Behind the Code of Numba: Q&A with Team Lead Siu Kwan Lam

Data science and related fields have been born in and pushed forward by open-source projects. Open-source communities allow for people to work together to solve larger problems. As stewards of the data science community, we believe it is important to go behind the lines of code to shine a light on those doing the work in open source. In a series of blogs, we’ll highlight several Anaconda employees, the open-source projects they work on, and how their work is making an impact on the larger field.

In this blog, I interviewed Siu Kwan Lam, a Senior Software Engineer at Anaconda and the team lead for open-source project Numba, a high performance Python compiler.

Q: What is Numba?

Numba is an open-source JIT compiler that translates a subset of Python and NumPy code into fast machine code. The primary purpose is to speed up Python code written by data scientists. Python is an interpretive language; it is not as efficient as a native, compiled language. For programmers who are familiar with programming languages like C++, they can write a fast program. But for data scientists, they may not be familiar with these native, compiled languages. Also, they are more focused on the science of their projects than the programming. Python is a good language for data scientists because it is easier for them to express.

With Numba, data scientists can easily write a program, and all they need is basically one API — the @jit decorator. For a subset of Python, Numba can turn it into fast code as if someone has written it in C++.

Q: Are data scientists the primary users of Numba?

Initially, that was the thought. But it’s now evolving into something that other Python library writers are leveraging to be part of their library, so that their code can be sped up.

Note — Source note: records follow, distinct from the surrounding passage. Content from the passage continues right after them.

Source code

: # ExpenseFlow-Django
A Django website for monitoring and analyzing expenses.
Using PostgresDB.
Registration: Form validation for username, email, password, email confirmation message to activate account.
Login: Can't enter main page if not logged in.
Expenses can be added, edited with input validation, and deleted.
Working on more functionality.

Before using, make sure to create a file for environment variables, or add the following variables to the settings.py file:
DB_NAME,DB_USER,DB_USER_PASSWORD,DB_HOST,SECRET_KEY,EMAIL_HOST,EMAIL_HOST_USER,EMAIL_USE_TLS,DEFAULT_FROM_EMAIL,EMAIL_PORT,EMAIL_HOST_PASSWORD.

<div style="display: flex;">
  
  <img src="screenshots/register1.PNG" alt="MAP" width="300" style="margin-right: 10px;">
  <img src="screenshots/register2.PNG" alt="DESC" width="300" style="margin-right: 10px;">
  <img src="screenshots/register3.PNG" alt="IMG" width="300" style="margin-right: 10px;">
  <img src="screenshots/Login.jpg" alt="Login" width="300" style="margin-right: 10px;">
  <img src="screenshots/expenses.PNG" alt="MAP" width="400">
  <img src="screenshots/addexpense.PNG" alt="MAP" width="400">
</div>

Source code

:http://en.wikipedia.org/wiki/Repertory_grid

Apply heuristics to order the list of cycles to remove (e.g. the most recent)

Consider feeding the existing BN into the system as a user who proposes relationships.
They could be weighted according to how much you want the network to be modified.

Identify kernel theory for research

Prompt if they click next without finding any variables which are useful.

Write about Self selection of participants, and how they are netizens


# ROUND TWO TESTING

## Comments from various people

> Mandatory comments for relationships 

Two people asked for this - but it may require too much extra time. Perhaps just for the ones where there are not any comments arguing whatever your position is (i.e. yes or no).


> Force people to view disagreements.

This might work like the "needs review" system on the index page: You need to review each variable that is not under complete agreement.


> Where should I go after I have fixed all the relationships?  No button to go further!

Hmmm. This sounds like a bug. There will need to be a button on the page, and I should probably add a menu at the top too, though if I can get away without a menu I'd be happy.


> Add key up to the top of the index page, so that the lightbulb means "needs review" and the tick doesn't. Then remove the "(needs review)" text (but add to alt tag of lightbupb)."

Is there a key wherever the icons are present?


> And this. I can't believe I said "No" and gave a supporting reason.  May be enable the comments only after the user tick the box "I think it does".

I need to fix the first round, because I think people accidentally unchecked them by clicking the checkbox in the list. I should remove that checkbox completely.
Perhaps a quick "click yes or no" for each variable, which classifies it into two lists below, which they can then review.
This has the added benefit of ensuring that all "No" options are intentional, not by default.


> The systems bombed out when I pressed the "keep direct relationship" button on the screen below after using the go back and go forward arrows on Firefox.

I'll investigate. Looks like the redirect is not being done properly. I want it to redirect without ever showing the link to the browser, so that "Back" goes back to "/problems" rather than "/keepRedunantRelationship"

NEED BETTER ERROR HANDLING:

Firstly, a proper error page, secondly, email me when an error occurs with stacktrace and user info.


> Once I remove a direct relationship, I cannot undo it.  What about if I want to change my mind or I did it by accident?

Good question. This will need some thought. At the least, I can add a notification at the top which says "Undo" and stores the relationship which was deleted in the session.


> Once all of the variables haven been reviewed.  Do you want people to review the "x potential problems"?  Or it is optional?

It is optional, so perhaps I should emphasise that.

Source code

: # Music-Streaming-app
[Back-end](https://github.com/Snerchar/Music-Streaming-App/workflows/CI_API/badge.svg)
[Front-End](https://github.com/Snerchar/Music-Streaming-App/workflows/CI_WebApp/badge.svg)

Users can write user-defined functions, and the library may use Numba in conjunction with user code that can then be optimized together into a fast program. Numba is probably the only CPython project that allows a library to just-in-time compile user-defined functions with its internal code to produce a fast program without changing the interpreter. It’s also the only Python compiler project that supports graphic processing units (GPUs).

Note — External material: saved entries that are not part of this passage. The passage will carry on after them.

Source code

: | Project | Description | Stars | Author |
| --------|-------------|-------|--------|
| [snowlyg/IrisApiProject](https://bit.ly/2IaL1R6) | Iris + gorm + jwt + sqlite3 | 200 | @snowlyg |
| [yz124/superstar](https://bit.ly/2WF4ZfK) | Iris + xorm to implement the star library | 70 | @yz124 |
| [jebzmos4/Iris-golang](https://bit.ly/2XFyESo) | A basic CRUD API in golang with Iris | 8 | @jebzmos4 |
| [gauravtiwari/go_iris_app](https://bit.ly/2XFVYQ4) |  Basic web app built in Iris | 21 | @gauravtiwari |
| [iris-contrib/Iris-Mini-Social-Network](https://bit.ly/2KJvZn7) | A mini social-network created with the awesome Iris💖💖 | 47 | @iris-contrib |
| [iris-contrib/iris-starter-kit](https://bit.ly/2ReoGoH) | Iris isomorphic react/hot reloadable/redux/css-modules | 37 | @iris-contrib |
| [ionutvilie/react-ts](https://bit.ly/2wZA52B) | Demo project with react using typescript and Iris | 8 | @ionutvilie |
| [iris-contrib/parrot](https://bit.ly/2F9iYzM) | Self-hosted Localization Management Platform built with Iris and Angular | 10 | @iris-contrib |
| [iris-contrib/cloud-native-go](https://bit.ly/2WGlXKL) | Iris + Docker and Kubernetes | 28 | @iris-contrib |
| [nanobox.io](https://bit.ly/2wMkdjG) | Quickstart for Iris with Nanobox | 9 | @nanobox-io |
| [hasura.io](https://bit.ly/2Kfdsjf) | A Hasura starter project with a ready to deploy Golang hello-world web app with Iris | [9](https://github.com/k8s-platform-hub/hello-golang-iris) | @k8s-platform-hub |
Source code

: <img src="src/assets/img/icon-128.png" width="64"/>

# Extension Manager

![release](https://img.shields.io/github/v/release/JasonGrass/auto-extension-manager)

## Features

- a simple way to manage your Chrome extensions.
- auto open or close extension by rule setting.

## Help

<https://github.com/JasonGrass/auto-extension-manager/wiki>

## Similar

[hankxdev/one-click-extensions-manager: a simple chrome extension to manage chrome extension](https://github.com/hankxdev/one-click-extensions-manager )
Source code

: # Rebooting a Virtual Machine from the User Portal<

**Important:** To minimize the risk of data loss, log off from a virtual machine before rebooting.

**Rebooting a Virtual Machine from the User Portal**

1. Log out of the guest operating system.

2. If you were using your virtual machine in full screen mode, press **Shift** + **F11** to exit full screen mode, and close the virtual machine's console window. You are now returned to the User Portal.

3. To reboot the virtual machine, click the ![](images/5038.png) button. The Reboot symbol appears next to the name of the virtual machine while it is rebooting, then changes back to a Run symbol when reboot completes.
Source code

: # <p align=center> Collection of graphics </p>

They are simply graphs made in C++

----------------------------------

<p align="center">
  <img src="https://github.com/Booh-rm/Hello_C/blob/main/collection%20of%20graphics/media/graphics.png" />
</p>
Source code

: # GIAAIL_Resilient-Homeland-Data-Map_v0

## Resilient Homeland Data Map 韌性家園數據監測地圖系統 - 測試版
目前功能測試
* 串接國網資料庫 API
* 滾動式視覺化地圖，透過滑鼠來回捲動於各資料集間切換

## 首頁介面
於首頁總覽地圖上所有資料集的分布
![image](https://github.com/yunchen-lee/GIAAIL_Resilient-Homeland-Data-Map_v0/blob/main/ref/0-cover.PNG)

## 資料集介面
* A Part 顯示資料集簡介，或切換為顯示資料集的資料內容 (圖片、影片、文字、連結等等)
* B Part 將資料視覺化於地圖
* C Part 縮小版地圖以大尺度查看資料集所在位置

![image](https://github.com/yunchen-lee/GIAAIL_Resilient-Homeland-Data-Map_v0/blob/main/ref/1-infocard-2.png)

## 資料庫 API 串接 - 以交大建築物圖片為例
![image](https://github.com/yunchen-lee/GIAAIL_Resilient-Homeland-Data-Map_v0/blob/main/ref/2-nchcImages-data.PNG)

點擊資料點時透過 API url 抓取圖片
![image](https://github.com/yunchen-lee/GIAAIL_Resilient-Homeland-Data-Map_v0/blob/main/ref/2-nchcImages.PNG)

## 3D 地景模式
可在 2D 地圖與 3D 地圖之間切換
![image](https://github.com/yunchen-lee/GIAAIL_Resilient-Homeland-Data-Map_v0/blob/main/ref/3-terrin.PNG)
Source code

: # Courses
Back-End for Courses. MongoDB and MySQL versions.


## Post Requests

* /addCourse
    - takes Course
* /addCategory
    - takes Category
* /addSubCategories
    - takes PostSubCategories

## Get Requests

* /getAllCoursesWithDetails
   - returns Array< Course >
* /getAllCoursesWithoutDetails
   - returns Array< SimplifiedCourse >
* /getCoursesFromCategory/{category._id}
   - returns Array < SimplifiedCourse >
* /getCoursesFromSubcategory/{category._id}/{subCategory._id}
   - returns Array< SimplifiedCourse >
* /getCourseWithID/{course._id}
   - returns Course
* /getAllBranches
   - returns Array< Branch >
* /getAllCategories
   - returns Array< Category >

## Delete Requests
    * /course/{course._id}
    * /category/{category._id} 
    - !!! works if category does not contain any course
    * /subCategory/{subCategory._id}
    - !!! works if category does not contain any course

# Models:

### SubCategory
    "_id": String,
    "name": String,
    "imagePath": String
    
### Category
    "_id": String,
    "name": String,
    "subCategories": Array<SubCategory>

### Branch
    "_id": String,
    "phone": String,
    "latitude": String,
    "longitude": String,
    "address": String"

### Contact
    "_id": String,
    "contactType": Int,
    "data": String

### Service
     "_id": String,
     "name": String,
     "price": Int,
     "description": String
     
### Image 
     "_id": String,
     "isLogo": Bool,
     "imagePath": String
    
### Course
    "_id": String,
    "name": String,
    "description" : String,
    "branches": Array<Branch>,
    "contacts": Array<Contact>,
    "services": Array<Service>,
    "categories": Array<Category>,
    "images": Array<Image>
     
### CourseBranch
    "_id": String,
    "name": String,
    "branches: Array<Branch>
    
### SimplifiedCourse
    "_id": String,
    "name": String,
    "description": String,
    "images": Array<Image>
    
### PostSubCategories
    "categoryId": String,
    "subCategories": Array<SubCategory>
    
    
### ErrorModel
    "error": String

Q: What is your role within Numba?

I’ve been working on Numba for eight years at Anaconda. Before that, I was working on a similar project that got absorbed into Numba. I’m currently the team lead, so I work on the project and manage a team responsible for it. At Anaconda, we have a team of three working on Numba.

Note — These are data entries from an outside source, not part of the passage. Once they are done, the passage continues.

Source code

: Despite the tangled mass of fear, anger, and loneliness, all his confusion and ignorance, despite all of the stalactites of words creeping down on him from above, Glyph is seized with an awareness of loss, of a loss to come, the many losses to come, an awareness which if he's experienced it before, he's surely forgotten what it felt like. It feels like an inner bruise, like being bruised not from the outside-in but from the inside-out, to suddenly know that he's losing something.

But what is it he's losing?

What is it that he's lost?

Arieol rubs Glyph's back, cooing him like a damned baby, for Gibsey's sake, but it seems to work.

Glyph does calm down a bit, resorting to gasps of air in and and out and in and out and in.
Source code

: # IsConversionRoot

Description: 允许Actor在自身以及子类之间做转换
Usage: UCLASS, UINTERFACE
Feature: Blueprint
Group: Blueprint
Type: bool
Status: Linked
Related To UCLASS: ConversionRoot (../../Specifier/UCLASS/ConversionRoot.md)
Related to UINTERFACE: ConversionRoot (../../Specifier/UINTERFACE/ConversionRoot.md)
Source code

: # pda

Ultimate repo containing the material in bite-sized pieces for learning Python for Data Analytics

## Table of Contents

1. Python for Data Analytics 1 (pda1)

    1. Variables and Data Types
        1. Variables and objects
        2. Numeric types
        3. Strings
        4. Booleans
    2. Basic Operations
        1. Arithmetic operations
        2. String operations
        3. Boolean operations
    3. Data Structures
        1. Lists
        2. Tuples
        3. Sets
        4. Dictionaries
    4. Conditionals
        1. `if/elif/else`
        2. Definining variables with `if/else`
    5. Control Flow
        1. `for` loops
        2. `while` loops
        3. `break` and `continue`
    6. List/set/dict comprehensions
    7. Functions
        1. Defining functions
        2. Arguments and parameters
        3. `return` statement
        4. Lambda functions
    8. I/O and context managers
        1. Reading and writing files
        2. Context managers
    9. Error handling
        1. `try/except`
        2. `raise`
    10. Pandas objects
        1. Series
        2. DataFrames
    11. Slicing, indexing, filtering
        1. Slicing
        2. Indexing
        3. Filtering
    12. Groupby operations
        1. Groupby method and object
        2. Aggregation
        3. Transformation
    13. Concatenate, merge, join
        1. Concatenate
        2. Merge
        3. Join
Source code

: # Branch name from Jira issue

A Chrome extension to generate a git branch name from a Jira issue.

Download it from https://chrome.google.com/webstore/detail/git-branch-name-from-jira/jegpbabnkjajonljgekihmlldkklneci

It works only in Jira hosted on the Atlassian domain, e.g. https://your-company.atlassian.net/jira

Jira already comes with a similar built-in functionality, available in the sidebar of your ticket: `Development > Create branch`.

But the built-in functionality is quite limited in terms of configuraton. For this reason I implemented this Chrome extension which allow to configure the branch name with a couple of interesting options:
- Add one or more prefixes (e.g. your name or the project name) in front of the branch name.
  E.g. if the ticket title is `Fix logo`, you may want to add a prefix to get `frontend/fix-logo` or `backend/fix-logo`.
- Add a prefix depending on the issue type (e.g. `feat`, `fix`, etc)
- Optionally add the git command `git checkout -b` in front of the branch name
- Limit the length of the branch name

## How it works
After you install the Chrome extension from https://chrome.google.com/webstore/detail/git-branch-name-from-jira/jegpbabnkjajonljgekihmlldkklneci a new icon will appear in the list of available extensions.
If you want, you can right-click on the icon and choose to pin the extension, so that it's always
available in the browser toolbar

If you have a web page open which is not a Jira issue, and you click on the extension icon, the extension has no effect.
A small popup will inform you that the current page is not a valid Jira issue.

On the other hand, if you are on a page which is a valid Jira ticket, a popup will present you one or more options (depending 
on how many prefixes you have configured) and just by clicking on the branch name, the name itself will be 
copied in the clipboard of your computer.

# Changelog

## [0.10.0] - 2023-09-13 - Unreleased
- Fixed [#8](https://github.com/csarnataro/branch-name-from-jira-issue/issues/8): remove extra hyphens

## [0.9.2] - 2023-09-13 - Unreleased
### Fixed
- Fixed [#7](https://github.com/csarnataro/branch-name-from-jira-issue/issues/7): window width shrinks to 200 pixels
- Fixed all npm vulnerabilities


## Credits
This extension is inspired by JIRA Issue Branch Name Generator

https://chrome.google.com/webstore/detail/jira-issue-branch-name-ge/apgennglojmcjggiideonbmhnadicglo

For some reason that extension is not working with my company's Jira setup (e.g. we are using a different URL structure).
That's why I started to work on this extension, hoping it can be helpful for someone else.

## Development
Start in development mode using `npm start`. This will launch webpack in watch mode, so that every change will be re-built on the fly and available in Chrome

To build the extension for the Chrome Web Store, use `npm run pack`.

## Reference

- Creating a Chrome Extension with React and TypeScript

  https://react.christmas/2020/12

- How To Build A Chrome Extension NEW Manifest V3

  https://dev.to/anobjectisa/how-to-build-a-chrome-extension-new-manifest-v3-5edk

I am also the leader on the community side as well. In the open-source community, hardware vendors have assigned developers to work with us. There are also other companies, many of them finance-related, that are involved in the development of Numba. They contribute, and they help answer community questions.

This year, I’ve been working on the governance model for the community to grow. Our project has grown a lot, especially in the last two years — almost to a size with which the three of us at Anaconda are unable to keep up. We are looking at involving more hardware vendors to contribute more and help with the daily maintenance tasks.

Q: What contribution to this project are you most proud of?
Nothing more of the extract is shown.